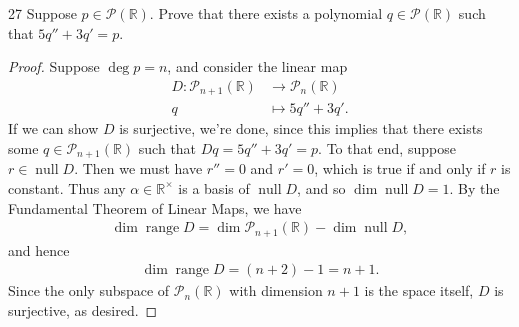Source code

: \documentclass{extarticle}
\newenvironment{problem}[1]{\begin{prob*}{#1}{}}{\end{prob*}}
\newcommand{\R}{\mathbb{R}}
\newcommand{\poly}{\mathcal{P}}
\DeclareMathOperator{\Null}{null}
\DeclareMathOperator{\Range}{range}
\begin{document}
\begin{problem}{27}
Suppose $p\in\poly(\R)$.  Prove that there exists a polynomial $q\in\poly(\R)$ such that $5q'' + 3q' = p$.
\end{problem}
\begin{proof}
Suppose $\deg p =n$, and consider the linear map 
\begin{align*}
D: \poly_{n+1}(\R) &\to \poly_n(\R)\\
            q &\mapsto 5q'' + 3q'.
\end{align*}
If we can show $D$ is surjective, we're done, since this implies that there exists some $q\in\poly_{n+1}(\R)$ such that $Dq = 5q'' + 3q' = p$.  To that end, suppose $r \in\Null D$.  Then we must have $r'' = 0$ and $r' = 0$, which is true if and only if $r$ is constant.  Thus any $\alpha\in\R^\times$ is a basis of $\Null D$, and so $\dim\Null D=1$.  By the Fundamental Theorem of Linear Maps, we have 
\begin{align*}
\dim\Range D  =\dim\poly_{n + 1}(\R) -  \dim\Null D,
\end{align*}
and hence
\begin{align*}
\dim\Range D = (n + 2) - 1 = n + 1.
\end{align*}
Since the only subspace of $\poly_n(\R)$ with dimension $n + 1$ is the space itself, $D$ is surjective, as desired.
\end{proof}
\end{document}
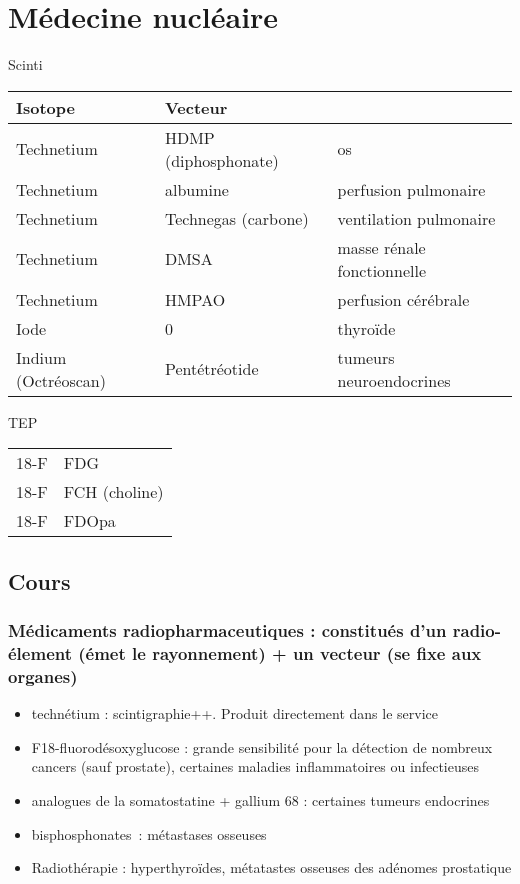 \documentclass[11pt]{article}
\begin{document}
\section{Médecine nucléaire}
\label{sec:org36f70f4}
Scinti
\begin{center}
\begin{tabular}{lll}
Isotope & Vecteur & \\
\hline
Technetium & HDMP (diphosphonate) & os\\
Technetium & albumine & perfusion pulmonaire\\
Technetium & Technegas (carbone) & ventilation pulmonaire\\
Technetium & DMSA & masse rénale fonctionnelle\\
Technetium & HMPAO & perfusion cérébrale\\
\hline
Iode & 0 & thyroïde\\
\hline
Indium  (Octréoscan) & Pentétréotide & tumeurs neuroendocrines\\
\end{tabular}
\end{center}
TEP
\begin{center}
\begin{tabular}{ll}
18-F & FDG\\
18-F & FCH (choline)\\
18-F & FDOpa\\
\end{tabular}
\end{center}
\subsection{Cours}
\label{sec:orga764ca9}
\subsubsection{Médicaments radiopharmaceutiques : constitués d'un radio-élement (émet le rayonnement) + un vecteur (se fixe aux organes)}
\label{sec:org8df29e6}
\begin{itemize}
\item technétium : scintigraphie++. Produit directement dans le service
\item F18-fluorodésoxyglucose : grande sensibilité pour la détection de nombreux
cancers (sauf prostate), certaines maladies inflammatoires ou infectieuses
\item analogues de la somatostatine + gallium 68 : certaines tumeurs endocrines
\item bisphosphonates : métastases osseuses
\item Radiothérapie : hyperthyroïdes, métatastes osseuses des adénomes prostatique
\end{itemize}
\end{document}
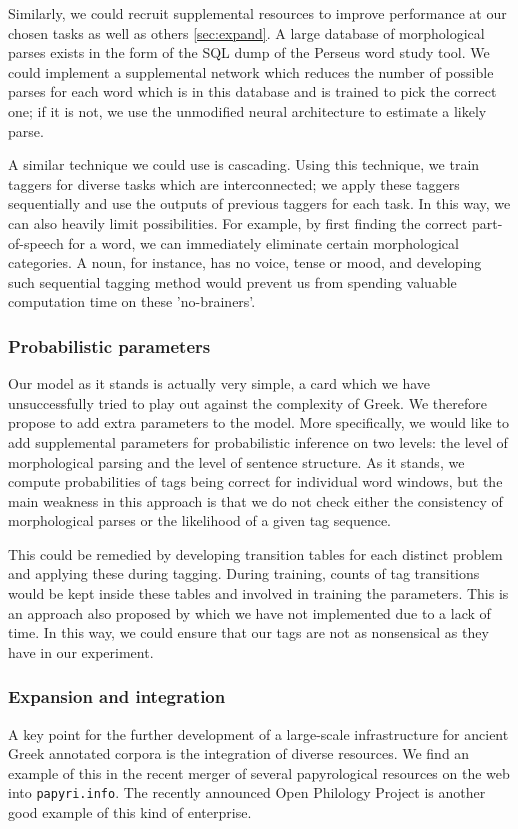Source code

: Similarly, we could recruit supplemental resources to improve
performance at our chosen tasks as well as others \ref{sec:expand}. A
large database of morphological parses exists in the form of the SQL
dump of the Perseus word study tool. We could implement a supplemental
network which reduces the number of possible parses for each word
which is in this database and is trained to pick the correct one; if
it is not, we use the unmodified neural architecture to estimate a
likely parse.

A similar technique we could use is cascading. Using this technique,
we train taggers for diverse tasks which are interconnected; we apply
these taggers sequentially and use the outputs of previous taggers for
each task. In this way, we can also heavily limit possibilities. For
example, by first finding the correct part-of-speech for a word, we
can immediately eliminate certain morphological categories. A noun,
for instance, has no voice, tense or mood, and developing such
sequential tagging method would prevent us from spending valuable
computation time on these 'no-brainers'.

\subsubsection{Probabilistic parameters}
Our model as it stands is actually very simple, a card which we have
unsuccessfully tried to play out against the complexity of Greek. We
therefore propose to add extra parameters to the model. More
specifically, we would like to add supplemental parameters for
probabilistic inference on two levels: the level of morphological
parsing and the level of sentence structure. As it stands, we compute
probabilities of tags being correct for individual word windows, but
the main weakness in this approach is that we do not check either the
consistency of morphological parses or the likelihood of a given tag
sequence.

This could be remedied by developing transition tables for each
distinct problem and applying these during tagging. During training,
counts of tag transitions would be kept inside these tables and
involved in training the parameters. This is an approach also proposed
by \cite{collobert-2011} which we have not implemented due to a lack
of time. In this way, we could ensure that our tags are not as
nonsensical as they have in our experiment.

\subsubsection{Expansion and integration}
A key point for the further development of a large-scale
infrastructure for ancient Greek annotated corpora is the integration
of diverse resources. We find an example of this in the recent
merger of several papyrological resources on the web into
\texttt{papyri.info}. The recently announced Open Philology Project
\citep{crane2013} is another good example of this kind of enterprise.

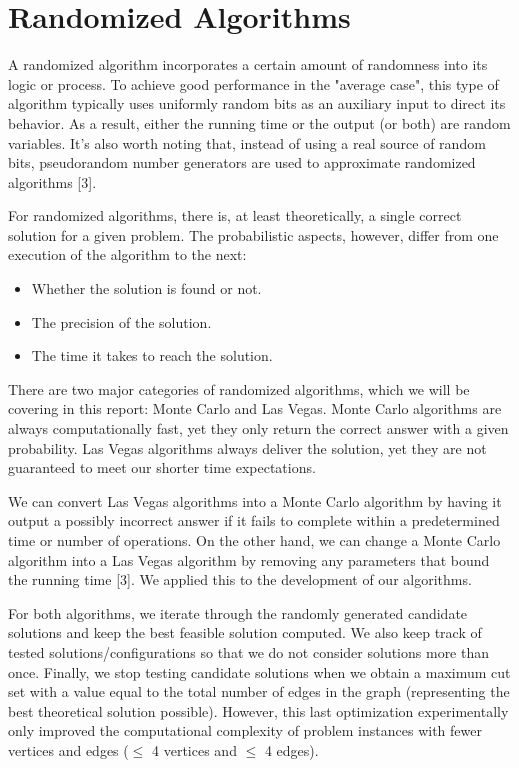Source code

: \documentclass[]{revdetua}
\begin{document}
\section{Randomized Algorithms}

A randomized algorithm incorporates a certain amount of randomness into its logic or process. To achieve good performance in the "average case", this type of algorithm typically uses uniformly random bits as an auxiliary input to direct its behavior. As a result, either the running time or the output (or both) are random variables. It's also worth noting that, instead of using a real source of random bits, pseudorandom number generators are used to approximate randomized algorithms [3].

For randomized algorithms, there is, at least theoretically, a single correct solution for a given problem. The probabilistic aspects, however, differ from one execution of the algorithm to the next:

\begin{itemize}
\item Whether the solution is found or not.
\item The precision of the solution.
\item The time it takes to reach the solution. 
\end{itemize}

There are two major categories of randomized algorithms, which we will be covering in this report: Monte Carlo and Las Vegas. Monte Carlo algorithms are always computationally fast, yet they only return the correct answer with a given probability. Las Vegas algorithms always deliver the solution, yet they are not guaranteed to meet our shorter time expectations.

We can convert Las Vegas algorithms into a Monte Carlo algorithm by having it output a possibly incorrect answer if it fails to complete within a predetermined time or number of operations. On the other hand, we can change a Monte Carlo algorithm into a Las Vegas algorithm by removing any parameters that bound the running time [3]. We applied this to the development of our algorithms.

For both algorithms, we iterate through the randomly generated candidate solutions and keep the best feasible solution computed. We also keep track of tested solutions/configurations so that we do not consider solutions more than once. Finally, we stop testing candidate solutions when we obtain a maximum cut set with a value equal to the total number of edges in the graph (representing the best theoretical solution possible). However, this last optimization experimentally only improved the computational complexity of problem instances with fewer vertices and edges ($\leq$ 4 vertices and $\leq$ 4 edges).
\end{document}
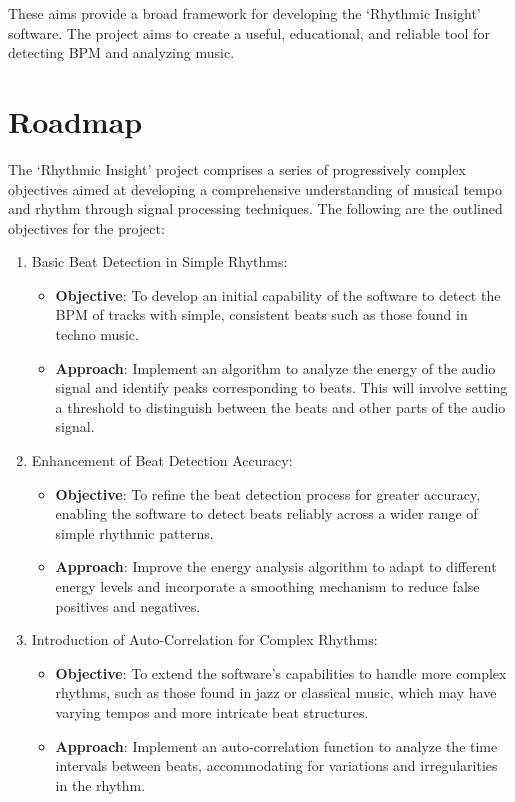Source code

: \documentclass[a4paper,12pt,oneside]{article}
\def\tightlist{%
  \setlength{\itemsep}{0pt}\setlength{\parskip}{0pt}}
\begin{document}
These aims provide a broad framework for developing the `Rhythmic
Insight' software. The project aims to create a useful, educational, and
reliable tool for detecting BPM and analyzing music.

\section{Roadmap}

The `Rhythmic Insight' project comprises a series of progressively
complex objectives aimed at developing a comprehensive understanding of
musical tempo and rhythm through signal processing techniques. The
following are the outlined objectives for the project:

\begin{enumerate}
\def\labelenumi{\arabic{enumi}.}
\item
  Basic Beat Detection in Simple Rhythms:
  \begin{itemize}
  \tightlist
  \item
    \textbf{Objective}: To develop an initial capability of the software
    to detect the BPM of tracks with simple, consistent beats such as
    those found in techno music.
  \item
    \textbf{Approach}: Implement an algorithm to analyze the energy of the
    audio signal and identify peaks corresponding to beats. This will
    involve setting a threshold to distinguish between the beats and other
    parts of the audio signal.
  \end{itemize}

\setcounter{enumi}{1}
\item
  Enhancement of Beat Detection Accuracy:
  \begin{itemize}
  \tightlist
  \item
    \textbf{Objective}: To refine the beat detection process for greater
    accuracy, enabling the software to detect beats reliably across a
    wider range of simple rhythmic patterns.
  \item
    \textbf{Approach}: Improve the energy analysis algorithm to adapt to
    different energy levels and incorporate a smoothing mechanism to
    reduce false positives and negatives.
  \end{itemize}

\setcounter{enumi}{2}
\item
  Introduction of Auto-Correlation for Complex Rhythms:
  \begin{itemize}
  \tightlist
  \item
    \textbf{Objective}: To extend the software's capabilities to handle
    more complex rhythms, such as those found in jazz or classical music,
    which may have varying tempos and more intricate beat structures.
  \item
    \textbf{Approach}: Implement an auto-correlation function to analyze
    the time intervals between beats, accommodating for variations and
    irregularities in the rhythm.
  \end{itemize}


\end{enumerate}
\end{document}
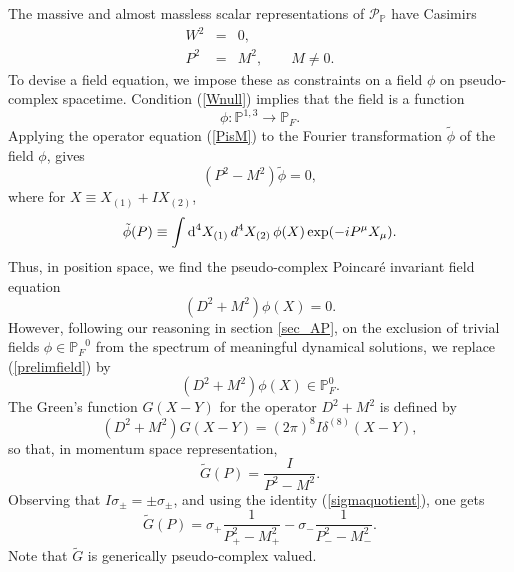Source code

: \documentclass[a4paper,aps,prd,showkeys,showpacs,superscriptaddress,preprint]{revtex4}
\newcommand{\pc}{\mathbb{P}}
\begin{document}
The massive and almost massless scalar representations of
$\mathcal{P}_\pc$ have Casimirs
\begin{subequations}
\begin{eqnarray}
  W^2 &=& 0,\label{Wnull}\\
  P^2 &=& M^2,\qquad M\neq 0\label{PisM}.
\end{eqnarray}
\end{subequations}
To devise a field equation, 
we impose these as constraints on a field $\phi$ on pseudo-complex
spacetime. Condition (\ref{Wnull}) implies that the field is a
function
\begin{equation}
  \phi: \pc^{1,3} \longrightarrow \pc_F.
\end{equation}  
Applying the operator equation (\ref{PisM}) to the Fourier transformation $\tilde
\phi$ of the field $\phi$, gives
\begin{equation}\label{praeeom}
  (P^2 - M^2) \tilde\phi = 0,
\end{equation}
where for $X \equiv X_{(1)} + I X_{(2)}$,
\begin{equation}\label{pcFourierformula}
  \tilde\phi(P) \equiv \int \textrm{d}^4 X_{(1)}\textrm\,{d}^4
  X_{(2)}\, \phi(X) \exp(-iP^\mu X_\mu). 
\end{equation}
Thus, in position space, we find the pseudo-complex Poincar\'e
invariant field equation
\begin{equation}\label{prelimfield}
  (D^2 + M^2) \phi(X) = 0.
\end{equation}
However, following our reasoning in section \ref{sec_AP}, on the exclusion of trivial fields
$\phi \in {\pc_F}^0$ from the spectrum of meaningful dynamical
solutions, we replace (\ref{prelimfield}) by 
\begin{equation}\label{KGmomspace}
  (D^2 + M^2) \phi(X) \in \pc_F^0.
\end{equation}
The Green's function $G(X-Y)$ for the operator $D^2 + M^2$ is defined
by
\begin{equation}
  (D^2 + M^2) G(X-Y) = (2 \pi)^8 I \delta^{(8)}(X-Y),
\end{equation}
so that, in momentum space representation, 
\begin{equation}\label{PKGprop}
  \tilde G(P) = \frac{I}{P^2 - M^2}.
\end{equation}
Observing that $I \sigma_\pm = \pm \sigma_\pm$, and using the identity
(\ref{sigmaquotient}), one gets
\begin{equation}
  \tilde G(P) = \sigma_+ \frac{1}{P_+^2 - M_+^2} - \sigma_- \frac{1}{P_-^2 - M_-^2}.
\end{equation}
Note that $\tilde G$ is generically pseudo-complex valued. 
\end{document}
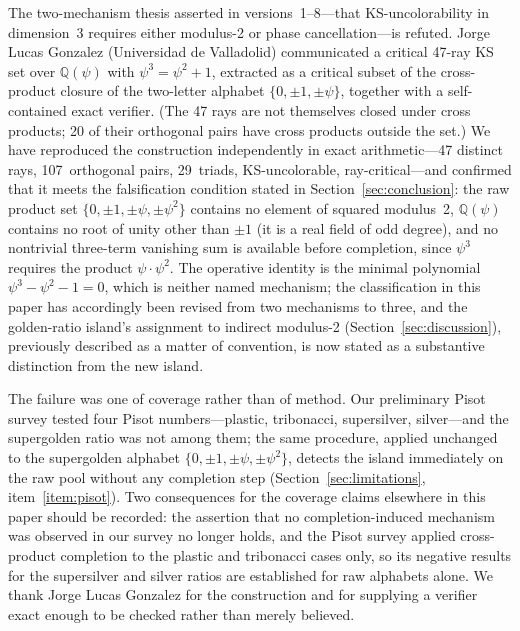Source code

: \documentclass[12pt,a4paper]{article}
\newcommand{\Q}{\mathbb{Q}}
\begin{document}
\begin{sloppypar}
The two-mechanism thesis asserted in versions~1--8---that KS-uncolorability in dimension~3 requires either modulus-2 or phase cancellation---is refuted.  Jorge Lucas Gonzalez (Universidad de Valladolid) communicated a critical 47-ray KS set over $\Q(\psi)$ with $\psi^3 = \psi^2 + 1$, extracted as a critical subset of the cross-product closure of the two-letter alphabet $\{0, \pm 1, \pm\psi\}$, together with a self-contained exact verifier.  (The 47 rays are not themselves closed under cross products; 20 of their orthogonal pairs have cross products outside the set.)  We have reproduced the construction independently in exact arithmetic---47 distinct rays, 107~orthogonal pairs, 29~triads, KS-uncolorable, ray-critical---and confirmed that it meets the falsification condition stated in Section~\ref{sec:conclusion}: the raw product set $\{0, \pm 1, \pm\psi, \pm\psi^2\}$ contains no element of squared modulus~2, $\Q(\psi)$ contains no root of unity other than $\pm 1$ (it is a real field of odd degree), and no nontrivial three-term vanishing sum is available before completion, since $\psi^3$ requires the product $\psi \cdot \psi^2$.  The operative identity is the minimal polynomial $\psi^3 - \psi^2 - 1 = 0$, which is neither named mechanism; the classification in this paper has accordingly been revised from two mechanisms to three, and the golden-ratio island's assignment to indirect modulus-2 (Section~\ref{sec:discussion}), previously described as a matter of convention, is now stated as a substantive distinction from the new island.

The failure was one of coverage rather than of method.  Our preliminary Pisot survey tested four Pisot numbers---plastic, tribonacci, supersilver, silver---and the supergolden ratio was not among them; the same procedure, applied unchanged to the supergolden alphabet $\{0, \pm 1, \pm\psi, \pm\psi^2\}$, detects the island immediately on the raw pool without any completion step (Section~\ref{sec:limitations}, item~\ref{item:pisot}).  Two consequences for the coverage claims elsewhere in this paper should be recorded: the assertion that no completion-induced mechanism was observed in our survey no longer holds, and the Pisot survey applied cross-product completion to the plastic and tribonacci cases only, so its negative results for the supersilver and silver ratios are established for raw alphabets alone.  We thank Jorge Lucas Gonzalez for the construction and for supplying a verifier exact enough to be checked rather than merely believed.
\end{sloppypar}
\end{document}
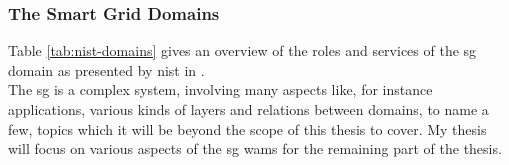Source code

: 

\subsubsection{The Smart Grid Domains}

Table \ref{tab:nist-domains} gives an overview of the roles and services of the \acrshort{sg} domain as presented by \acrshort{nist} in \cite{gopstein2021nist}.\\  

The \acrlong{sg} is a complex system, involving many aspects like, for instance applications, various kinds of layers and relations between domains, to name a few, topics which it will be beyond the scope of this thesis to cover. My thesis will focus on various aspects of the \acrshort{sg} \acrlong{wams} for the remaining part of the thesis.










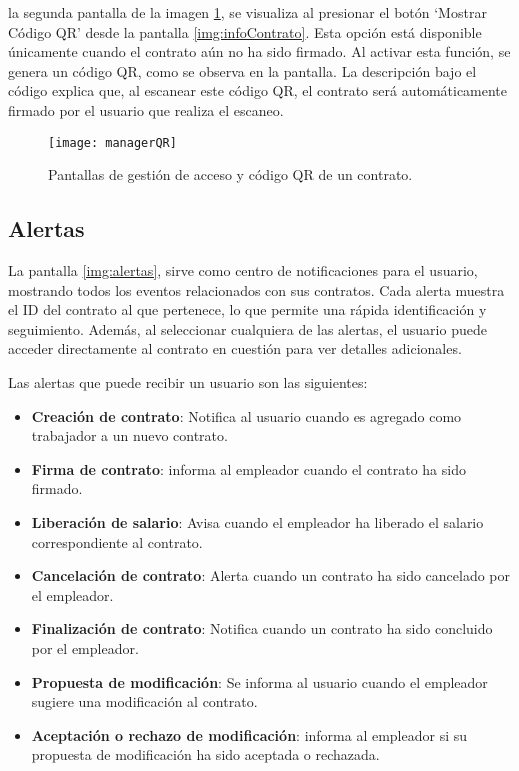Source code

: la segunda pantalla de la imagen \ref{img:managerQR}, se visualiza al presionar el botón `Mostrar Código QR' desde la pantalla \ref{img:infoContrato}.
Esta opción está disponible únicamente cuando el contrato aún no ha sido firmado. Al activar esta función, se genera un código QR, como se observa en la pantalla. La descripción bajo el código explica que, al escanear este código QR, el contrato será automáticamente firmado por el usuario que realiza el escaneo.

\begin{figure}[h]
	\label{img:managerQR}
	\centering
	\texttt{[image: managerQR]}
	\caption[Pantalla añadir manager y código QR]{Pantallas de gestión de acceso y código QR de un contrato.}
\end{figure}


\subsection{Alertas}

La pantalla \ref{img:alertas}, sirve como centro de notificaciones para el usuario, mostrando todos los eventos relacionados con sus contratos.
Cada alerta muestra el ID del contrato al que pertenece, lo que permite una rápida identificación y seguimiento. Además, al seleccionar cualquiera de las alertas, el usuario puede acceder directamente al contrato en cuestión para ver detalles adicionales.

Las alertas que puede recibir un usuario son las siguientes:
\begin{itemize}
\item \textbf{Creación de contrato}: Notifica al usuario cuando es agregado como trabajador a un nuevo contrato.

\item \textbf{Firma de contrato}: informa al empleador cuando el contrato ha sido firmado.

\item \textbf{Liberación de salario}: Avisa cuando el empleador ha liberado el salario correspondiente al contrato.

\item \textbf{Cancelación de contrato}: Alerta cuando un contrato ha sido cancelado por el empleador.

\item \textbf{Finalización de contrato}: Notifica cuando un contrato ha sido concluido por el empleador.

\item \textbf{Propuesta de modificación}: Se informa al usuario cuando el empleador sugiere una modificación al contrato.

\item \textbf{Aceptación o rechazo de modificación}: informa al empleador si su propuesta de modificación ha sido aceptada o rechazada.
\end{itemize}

_WORK TO BE COMPLETED_. Using the entries above, give again exactly the lines from the line holding "musical tempo and" through the line holding "more complex rhythms, such". Include both end lines and nothing else.

_RESPONSE TO THIS TASK_.
musical tempo and rhythm through signal processing techniques. The
following are the outlined objectives for the project:

\begin{enumerate}
\def\labelenumi{\arabic{enumi}.}
\item
  Basic Beat Detection in Simple Rhythms:
  \begin{itemize}
  \tightlist
  \item
    \textbf{Objective}: To develop an initial capability of the software
    to detect the BPM of tracks with simple, consistent beats such as
    those found in techno music.
  \item
    \textbf{Approach}: Implement an algorithm to analyze the energy of the
    audio signal and identify peaks corresponding to beats. This will
    involve setting a threshold to distinguish between the beats and other
    parts of the audio signal.
  \end{itemize}

\setcounter{enumi}{1}
\item
  Enhancement of Beat Detection Accuracy:
  \begin{itemize}
  \tightlist
  \item
    \textbf{Objective}: To refine the beat detection process for greater
    accuracy, enabling the software to detect beats reliably across a
    wider range of simple rhythmic patterns.
  \item
    \textbf{Approach}: Improve the energy analysis algorithm to adapt to
    different energy levels and incorporate a smoothing mechanism to
    reduce false positives and negatives.
  \end{itemize}

\setcounter{enumi}{2}
\item
  Introduction of Auto-Correlation for Complex Rhythms:
  \begin{itemize}
  \tightlist
  \item
    \textbf{Objective}: To extend the software's capabilities to handle
    more complex rhythms, such as those found in jazz or classical music,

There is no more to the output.